Kalau begitu usul saja, bangun replika bangunan Kongkoan/Gongguan sebagai 
bangunan induknya.

 Bagaimana?



--- In budaya_tionghua@yahoogroups.com, "dkhkwa" <dkh...@...> wrote:
>
> Pak Tjandra,
> 
> Menurut owe, hal itu belum miris. Sebenarnya, kalau mau dibilang miris, yang 
> miris seharusnya ya kita-kita ini, yang harus menyaksikan satu per satu 
> bangunan heritage Tionghoa, yang tua, indah, dan bersejarah, harus menerima 
> kenyataan sangat pahit, satu per satu dihancurkan oleh tangan-tangan 
> konglomerat (Tionghoa?) yang begitu rakus mengincar nilai ekonomis tanahnya, 
> untuk dijadikan hotel-apartemen, dlsb. Rasanya belum pudar dari ingatan kita 
> bagaimana “ramainya” dimuat di koran-koran (baca a.l. berita-berita di 
> Kompas dan Warta Kota) mengenai kasus pembongkaran bangunan samping dan 
> belakang (side and back buildings) bekas Gedung Kediaman Mayor Tionghoa 
> Batavia Khouw Kim An, yang kemudian dijadikan gedung perkumpulan (clubgebouw) 
> Sin Ming Hui (selanjutnya menjadi Candra Naya), disamping juga pernah 
> menampung korban Kerusuhan Tangerang 1946, di Jl. Gajah Mada 188. Apalagi 
> saat itu pak Tedy Yusuf selaku ketua salah satu PSMTI ternyata bukannya 
> melindungi, sebagaimana diharapkan, sebaliknya malah turut mendukung 
> pembongkaran. Dengan kapasitas beliau sebagai ketua umum PSMTI waktu, 
> tentunya beliau punya pengaruh di kalangan Tionghoa untuk menyelamatkan Sin 
> Ming Hui dari kehancuran. Meski ada suara-suara protes dari pihak pecinta 
> heritage, namun tetap hal itu tidak mampu membuat yang bersangkutan bergeming.
> 
> Belum lagi, yang terakhir, penghancuran sama sekali hingga rata dengan tanah 
> bekas Gedung Kapitan Tionghoa Oey Djie San di Karawaci, Tangerang. Lagi-lagi, 
> ketika berbagai pihak, termasuk non-Tionghoa pecinta heritage, 
> berteriak-teriak agar bangunan bersejarah tempat penampungan korban Kerusuhan 
> Tangerang 1946 itu diselamatkan, pihak Tionghoanya sendiri, termasuk pak Tedy 
> Yusuf, tetap tidak bereaksi. Padahal bangunan itu merupakan yang termegah di 
> kawasan Tangerang, dengan arsitektur Indisch sekaligus Tionghoanya.
> 
> Dengan hancurnya bangunan-bangunan tersebut, yang terjadi adalah penghancuran 
> aset-aset budaya Tionghoa. Masyarakat menjadi lupa akan sejarah dan budaya. 

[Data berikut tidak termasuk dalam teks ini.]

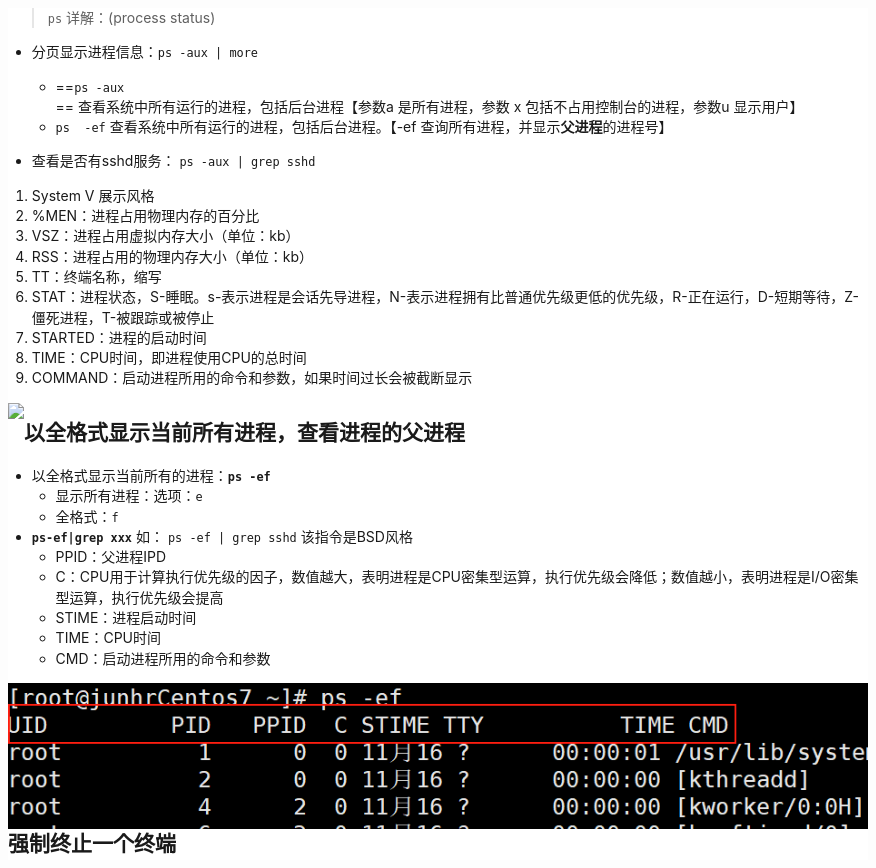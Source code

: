 >`ps` 详解：(process status)

- 分页显示进程信息：`ps -aux | more`  
  - ==`ps -aux`== 查看系统中所有运行的进程，包括后台进程【参数a 是所有进程，参数 x 包括不占用控制台的进程，参数u 显示用户】
  - `ps  -ef`  查看系统中所有运行的进程，包括后台进程。【-ef 查询所有进程，并显示**父进程**的进程号】

- 查看是否有sshd服务： `ps -aux | grep sshd`

1. System V 展示风格
2. %MEN：进程占用物理内存的百分比
3. VSZ：进程占用虚拟内存大小（单位：kb）
4. RSS：进程占用的物理内存大小（单位：kb）
5. TT：终端名称，缩写
6. STAT：进程状态，S-睡眠。s-表示进程是会话先导进程，N-表示进程拥有比普通优先级更低的优先级，R-正在运行，D-短期等待，Z-僵死进程，T-被跟踪或被停止
7. STARTED：进程的启动时间
8. TIME：CPU时间，即进程使用CPU的总时间
9. COMMAND：启动进程所用的命令和参数，如果时间过长会被截断显示

<img src="D:\typoraDoc\4-JavaEE\imgs\psaux.png" align="left"/>

##  以全格式显示当前所有进程，查看进程的父进程

- 以全格式显示当前所有的进程：**`ps -ef`**
  - 显示所有进程：选项：`e`
  - 全格式：`f`
- **`ps-ef|grep xxx`**  如： `ps -ef | grep sshd`  该指令是BSD风格
  - PPID：父进程IPD
  - C：CPU用于计算执行优先级的因子，数值越大，表明进程是CPU密集型运算，执行优先级会降低；数值越小，表明进程是I/O密集型运算，执行优先级会提高
  - STIME：进程启动时间
  - TIME：CPU时间
  - CMD：启动进程所用的命令和参数

<img src="imgs\psef.png" align="left" />

##  强制终止一个终端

> Masyarakat tidak tahu, misalnya, bahwa atap Ekor Walet itu bukan hanya 
> dipakai di kelenteng, tapi juga pada kediaman para pejabat Tionghoa yang 
> diangkat Belanda, yakni para mayor, kapitan, dan letnan Tionghoa tadi. 

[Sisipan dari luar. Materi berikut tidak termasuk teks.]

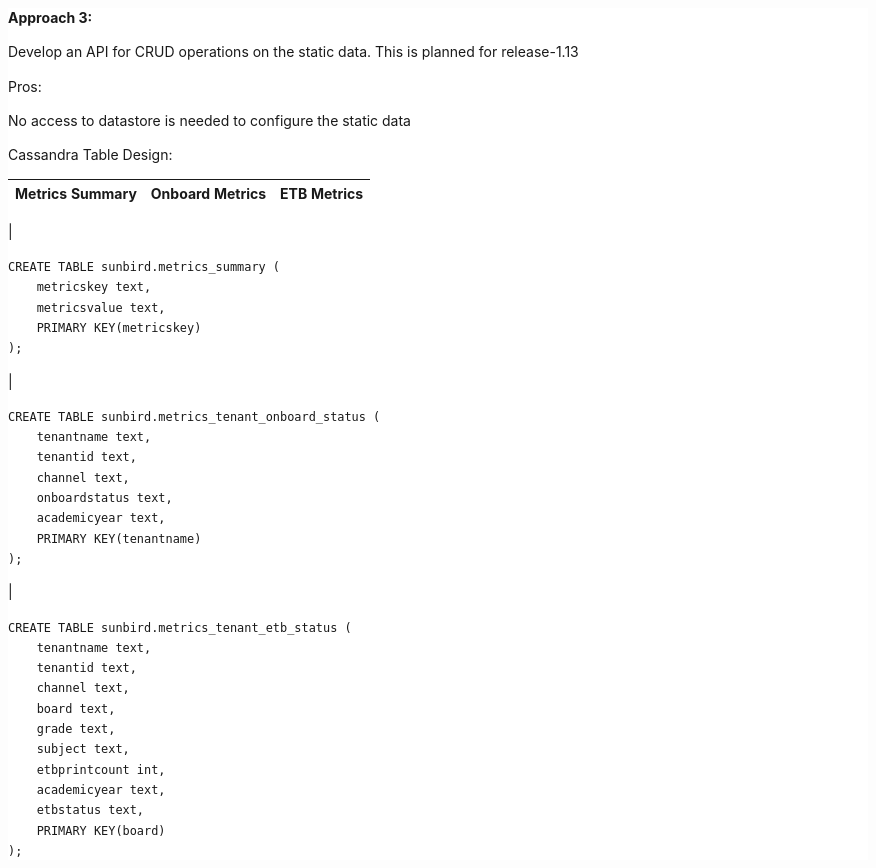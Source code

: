  **Approach 3:** 

Develop an API for CRUD operations on the static data. This is planned for release-1.13

Pros:

No access to datastore is needed to configure the static data



Cassandra Table Design:



| Metrics Summary | Onboard Metrics | ETB Metrics | 
|  --- |  --- |  --- | 
| 


```
CREATE TABLE sunbird.metrics_summary (
	metricskey text,
	metricsvalue text,
	PRIMARY KEY(metricskey)
);
```


 | 


```
CREATE TABLE sunbird.metrics_tenant_onboard_status (
	tenantname text,
	tenantid text,
	channel text,
	onboardstatus text,
	academicyear text,
	PRIMARY KEY(tenantname)
);
```


 | 


```
CREATE TABLE sunbird.metrics_tenant_etb_status (
	tenantname text,
	tenantid text,
	channel text,
	board text,
	grade text,
	subject text,
	etbprintcount int,
	academicyear text,
	etbstatus text,
	PRIMARY KEY(board)
);
```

> Sungguh miris, ketika di negara tetangga kita Singapura dan Malaysia 
> bangunan-bangunan bersejarah dibeli dan dikembalikan ke kejayaannya semula, 
> lalu dijadikan museum (bekas rumah Cheong Fatt Tze, bekas rumah Kapitan China 
> Chung Keng Kwee di Penang, bekas rumah Tun Tan Cheng Lock di Melaka, 
> misalnya), maka yang terjadi di kita adalah penghancuran demi penghancuran.
> 
> Ironisnya, setelah berbagai aset budaya dihancurkan, didirikanlah berbagai 
> bangunan baru oleh beragam komunitas Tionghoa, tentunya dengan dana yang 
> tidak sedikit. Apakah tidak terbalik, menyelamatkan apa yang bisa 
> diselamatkan terlebih dahulu, baru kemudian membangun yang baru? Bukankah itu 
> yang seharusnya dilakukan oleh beragam komunitas Tionghoa yang mampu 
> membangun di Taman Mininya babe ato yang menindas Tionghoa semasa berkuasa?
> 
> Jadi, kalau sekarang diharapkan sumbangan dari para member milis, owe rasa 
> lebih baik dana yang ada dimanfaatkan untuk menyelamatkan berbagai aset 
> budaya Tionghoa berupa beragam bangunan tua di berbagai kota di seluruh 
> Indonesia sebelum tinggal cerita. Seperti yang dilakukan terhadap bekas 
> Kediaman Mayor Tionghoa Tjong A Fie di Kesawan, Medan. Owe rasa di seluruh 
> Indonesia masih banyak bangunan-bangunan tua Tionghoa, yang bagus-bagus tapi 
> kondisinya memprihatinkan, yang menanti uluran tangan para penyelamat 
> Tionghoa dan non-Tionghoa, seperti, owe dengar, bekas kediaman Kapitan Cina 
> Palembang yang memprihatinkan. Atau orang Tionghoa sama sekali sudah tidak 
> peduli akan aset budayanya sendiri? Yang ada hancurkan saja, yang belum ada 
> bikin baru, begitu!!! Paduli teuing!!!
> 
> Muhun maap seandeh owe punya kata-kata ada yang sala.
> 
> Kiongchiu,
> DK
> 
> --- In budaya_tionghua@yahoogroups.com, Tjandra Ghozalli <ghozalli2002@> 
> wrote:
> 
> Dear members,
> Saya percaya banyak member yang belum tahu kalau di Taman Mini Indonesia 
> Indah ada anjungan Budaya Tionghoa Indonesia.  Hebatnya anjungan ini luasnya 
> 4,5 ha padahal anjungan lain paling besar 2 ha.  Kita sebagai member millis 
> ini patut bangga akan anjungan Budaya Tionghoa Indonesia.  Sayangnya di atas 
> tanah tersebut belum dibangun "main building" yang dibangun baru "sub 
> building" yang kecil kecil (sumbangan beragam komunitas Tionghoa) 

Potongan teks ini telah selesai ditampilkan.